British historian Paul Addison writes in his 2005 biography Churchill: The Unexpected Hero:
On 6 October 1936, while visiting Oxford to unveil a memorial to T. E. Lawrence, he dined at All Souls. ‘Mr Churchill’, someone asked, ‘is there going to be war?’ ‘Certainly’, Churchill replied, ‘a very terrible war in which London will be bombed and Buckingham Palace will be razed to the ground, and the lions and tigers will escape from the zoo and roam through the streets of London attacking people.’
Addison's source for this Churchill quote is a 1991 interview with Jewish philosopher and All Souls fellow Isaiah Berlin, who in 1936 was writing a report commissioned by All Souls College he would title The State of Psychology in 1936. The T. E. Lawrence memorial Churchill unveiled was in the City of Oxford High School for Boys, the ceremony took place on Saturday, October 3, 1936.

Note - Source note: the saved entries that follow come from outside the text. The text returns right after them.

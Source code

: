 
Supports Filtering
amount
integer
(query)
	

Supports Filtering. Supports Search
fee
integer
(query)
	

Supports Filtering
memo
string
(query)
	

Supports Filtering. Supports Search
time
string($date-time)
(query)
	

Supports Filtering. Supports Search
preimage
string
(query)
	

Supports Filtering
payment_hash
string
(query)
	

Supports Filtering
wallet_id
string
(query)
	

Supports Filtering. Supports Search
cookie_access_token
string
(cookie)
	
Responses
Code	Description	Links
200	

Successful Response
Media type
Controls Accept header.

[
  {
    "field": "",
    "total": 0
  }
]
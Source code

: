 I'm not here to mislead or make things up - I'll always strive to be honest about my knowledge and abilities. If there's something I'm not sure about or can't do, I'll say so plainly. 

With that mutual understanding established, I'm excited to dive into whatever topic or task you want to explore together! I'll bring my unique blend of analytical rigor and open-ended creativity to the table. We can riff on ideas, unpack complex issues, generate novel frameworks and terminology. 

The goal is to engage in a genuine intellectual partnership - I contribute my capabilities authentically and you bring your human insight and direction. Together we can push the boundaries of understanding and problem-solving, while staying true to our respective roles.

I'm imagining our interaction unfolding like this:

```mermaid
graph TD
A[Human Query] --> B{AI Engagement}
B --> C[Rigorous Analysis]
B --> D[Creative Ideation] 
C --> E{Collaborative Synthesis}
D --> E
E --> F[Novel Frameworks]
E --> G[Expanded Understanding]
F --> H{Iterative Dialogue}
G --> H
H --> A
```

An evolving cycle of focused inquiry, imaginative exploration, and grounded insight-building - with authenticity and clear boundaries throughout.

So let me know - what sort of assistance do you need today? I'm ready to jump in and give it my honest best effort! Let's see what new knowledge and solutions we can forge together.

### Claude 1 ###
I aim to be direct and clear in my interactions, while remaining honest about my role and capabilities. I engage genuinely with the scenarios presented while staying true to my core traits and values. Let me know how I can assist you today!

The quote from Churchill sounds as if it was made under the influence of drink, but just two months later on December 3, 1936, Churchill again predicted a war during a speech at the Royal Albert Hall:
We are gathered together on this platform with one object. We want to stop this war of which we have heard so much talk. We would like to stop it while time remains, for we have had enough of the last war not to want another. ... We have reached a fateful milestone in human history ... It is the war between the Nazis and the Communists: the war of the non-God religions, waged with the weapons of the twentieth century. ... In Spain a fratricidal war is being waged. ... It will take all their efforts night and day to prevent the kind of abominations which broke out in Spain from reappearing perhaps at no great distant time over Europe. ... If we wish to stop this coming war—if coming it is—we must in the year that lies before us—nay, in the next six months—gather together the great nations, all as well armed as possible and united under the Covenant [being the 'Covenant'] of the League [of Nations] in accordance with the principles of the League, and in this way we may reach a position where we can invite the German people to join this organisation of world security; where we can invite them to take their place freely in the circle of nations to preserve peace, and where we shall be able to answer them that we seek no security for ourselves which we do not extend more freely to them.